As ideias são como as galáxias de pequenas intuições, uma coisa confusa, que está sempre a modificar-se e é substancialmente inutilizável para efeitos práticos. São belas, nada mais, são belas. Mas são uma confusão dos diabos. As ideias, se estiverem no estado puro, são uma maravilhosa confusão. São aparições provisórias de infinito. As ideias «claras e distintas» são uma invenção de Descartes, são uma fraude, não existem ideias claras, as ideias são obscuras por definição, se se tiver uma ideia clara, é porque não é uma ideia.
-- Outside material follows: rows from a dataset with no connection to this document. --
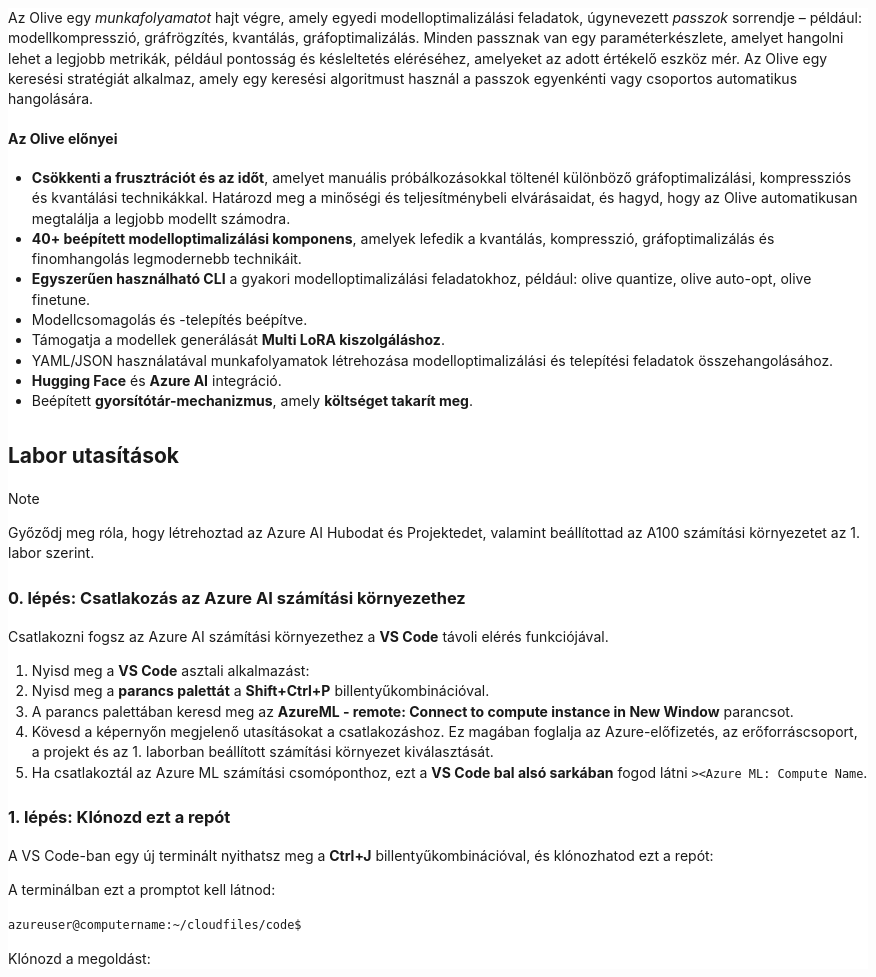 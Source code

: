 Az Olive egy *munkafolyamatot* hajt végre, amely egyedi modelloptimalizálási feladatok, úgynevezett *passzok* sorrendje – például: modellkompresszió, gráfrögzítés, kvantálás, gráfoptimalizálás. Minden passznak van egy paraméterkészlete, amelyet hangolni lehet a legjobb metrikák, például pontosság és késleltetés eléréséhez, amelyeket az adott értékelő eszköz mér. Az Olive egy keresési stratégiát alkalmaz, amely egy keresési algoritmust használ a passzok egyenkénti vagy csoportos automatikus hangolására.

#### Az Olive előnyei

- **Csökkenti a frusztrációt és az időt**, amelyet manuális próbálkozásokkal töltenél különböző gráfoptimalizálási, kompressziós és kvantálási technikákkal. Határozd meg a minőségi és teljesítménybeli elvárásaidat, és hagyd, hogy az Olive automatikusan megtalálja a legjobb modellt számodra.
- **40+ beépített modelloptimalizálási komponens**, amelyek lefedik a kvantálás, kompresszió, gráfoptimalizálás és finomhangolás legmodernebb technikáit.
- **Egyszerűen használható CLI** a gyakori modelloptimalizálási feladatokhoz, például: olive quantize, olive auto-opt, olive finetune.
- Modellcsomagolás és -telepítés beépítve.
- Támogatja a modellek generálását **Multi LoRA kiszolgáláshoz**.
- YAML/JSON használatával munkafolyamatok létrehozása modelloptimalizálási és telepítési feladatok összehangolásához.
- **Hugging Face** és **Azure AI** integráció.
- Beépített **gyorsítótár-mechanizmus**, amely **költséget takarít meg**.

## Labor utasítások
> [!NOTE]
> Győződj meg róla, hogy létrehoztad az Azure AI Hubodat és Projektedet, valamint beállítottad az A100 számítási környezetet az 1. labor szerint.

### 0. lépés: Csatlakozás az Azure AI számítási környezethez

Csatlakozni fogsz az Azure AI számítási környezethez a **VS Code** távoli elérés funkciójával.

1. Nyisd meg a **VS Code** asztali alkalmazást:
1. Nyisd meg a **parancs palettát** a **Shift+Ctrl+P** billentyűkombinációval.
1. A parancs palettában keresd meg az **AzureML - remote: Connect to compute instance in New Window** parancsot.
1. Kövesd a képernyőn megjelenő utasításokat a csatlakozáshoz. Ez magában foglalja az Azure-előfizetés, az erőforráscsoport, a projekt és az 1. laborban beállított számítási környezet kiválasztását.
1. Ha csatlakoztál az Azure ML számítási csomóponthoz, ezt a **VS Code bal alsó sarkában** fogod látni `><Azure ML: Compute Name`.

### 1. lépés: Klónozd ezt a repót

A VS Code-ban egy új terminált nyithatsz meg a **Ctrl+J** billentyűkombinációval, és klónozhatod ezt a repót:

A terminálban ezt a promptot kell látnod:

```
azureuser@computername:~/cloudfiles/code$ 
```
Klónozd a megoldást:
Quando se exprime uma ideia dá-se-lhe uma ordem que ela na origem não possui. Seja como for, tem de se lhe dar uma forma coerente, e sintética, e compreensível para os outros. Enquanto nos limitamos a pensá-la, ela pode permanecer a maravilhosa confusão que é. Mas quando decidimos exprimi-la começamos a eliminar qualquer coisa, a resumir outra parte, a simplificar isto e cortar aquilo, a arrumar o todo dando-lhe uma certa lógica: trabalhamo-la um pouco, e no fim temos uma coisa que as pessoas podem compreender. Uma ideia «clara e distinta». Mas já não são ideia. São detritos de ideias organizados magistralmente até se tornarem objectos solidíssimos, mecanismos perfeitos, máquinas de guerra.
BARICCO, Alessandro (2000). City. Oeiras: Difel, 162-164.